Task:
All of the records below are to be output exactly; no image belongs in the result.

Data extracts:
= Beginning of Section =

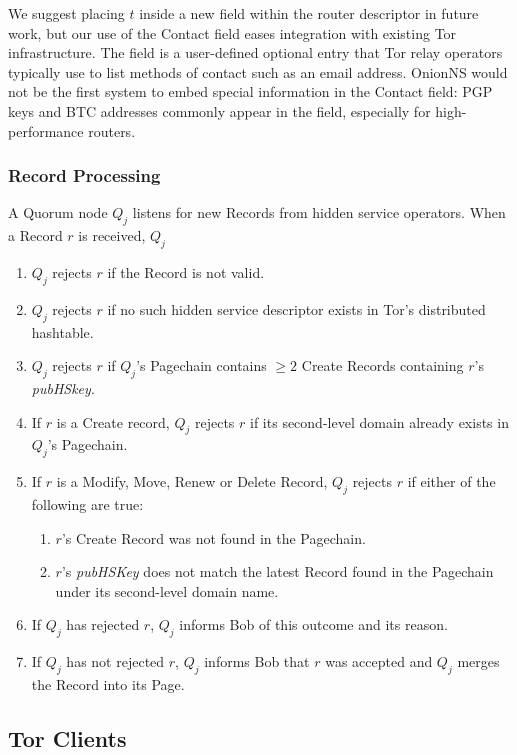We suggest placing $ t $ inside a new field within the router descriptor in future work, but our use of the Contact field eases integration with existing Tor infrastructure. The field is a user-defined optional entry that Tor relay operators typically use to list methods of contact such as an email address. OnionNS would not be the first system to embed special information in the Contact field: PGP keys and BTC addresses commonly appear in the field, especially for high-performance routers.

\subsubsection{Record Processing}

A Quorum node $ Q_{j} $ listens for new Records from hidden service operators. When a Record $ r $ is received, $ Q_{j} $

\begin{enumerate}
	\item $ Q_{j} $ rejects $ r $ if the Record is not valid.
	\item $ Q_{j} $ rejects $ r $ if no such hidden service descriptor exists in Tor's distributed hashtable.
	\item $ Q_{j} $ rejects $ r $ if $ Q_{j} $'s Pagechain contains $ \ge 2 $ Create Records containing $ r $'s \emph{pubHSkey}.
	\item If $ r $ is a Create record, $ Q_{j} $ rejects $ r $ if its second-level domain already exists in $ Q_{j} $'s Pagechain.
	\item If $ r $ is a Modify, Move, Renew or Delete Record, $ Q_{j} $ rejects $ r $ if either of the following are true:
		\begin{enumerate}
			\item $ r $'s Create Record was not found in the Pagechain.
			\item $ r $'s \emph{pubHSKey} does not match the latest Record found in the Pagechain under its second-level domain name.
		\end{enumerate}
	\item If $ Q_{j} $ has rejected $ r $, $ Q_{j} $ informs Bob of this outcome and its reason.
	\item If $ Q_{j} $ has not rejected $ r $, $ Q_{j} $ informs Bob that $ r $ was accepted and $ Q_{j} $ merges the Record into its Page.
\end{enumerate}

\subsection{Tor Clients}
\label{sec:ProtoTorClients}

= End of Section =

Exercise answer:
We suggest placing $ t $ inside a new field within the router descriptor in future work, but our use of the Contact field eases integration with existing Tor infrastructure. The field is a user-defined optional entry that Tor relay operators typically use to list methods of contact such as an email address. OnionNS would not be the first system to embed special information in the Contact field: PGP keys and BTC addresses commonly appear in the field, especially for high-performance routers.

\subsubsection{Record Processing}

A Quorum node $ Q_{j} $ listens for new Records from hidden service operators. When a Record $ r $ is received, $ Q_{j} $

\begin{enumerate}
	\item $ Q_{j} $ rejects $ r $ if the Record is not valid.
	\item $ Q_{j} $ rejects $ r $ if no such hidden service descriptor exists in Tor's distributed hashtable.
	\item $ Q_{j} $ rejects $ r $ if $ Q_{j} $'s Pagechain contains $ \ge 2 $ Create Records containing $ r $'s \emph{pubHSkey}.
	\item If $ r $ is a Create record, $ Q_{j} $ rejects $ r $ if its second-level domain already exists in $ Q_{j} $'s Pagechain.
	\item If $ r $ is a Modify, Move, Renew or Delete Record, $ Q_{j} $ rejects $ r $ if either of the following are true:
		\begin{enumerate}
			\item $ r $'s Create Record was not found in the Pagechain.
			\item $ r $'s \emph{pubHSKey} does not match the latest Record found in the Pagechain under its second-level domain name.
		\end{enumerate}
	\item If $ Q_{j} $ has rejected $ r $, $ Q_{j} $ informs Bob of this outcome and its reason.
	\item If $ Q_{j} $ has not rejected $ r $, $ Q_{j} $ informs Bob that $ r $ was accepted and $ Q_{j} $ merges the Record into its Page.
\end{enumerate}

\subsection{Tor Clients}
\label{sec:ProtoTorClients}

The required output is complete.